Source data ->
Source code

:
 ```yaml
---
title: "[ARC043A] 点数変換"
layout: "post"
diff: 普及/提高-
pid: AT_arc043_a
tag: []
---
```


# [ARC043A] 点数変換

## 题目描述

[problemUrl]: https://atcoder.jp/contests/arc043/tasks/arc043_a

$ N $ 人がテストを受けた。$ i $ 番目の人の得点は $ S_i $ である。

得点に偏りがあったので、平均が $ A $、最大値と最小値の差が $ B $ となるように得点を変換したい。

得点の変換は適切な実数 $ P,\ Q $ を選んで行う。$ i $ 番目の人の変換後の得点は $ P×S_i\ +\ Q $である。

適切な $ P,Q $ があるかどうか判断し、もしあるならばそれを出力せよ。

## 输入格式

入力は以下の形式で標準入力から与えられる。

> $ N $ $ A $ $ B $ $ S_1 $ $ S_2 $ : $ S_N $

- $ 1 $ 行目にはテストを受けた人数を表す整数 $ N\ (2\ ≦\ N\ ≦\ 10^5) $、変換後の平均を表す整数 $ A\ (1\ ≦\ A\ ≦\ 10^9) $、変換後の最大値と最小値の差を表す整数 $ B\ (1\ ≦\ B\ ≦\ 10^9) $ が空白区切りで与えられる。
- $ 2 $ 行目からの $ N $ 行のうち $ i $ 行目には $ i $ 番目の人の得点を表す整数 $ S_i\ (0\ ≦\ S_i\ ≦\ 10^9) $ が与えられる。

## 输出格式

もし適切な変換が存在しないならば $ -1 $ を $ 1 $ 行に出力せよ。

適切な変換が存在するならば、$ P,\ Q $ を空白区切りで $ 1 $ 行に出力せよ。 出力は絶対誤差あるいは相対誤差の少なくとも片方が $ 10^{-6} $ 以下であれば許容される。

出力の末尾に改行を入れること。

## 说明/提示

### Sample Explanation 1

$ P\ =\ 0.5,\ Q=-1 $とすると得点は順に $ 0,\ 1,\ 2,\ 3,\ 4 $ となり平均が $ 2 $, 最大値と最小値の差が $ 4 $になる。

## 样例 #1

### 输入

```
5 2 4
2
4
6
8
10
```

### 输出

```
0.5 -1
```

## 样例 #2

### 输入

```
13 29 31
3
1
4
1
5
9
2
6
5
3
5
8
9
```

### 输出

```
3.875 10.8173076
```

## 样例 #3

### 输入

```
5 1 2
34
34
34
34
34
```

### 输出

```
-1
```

Work item -> If a line of the records above holds the string "最大値と最小値の差が", count it; then state only how many such lines there are.

Solution to this exercise -> 2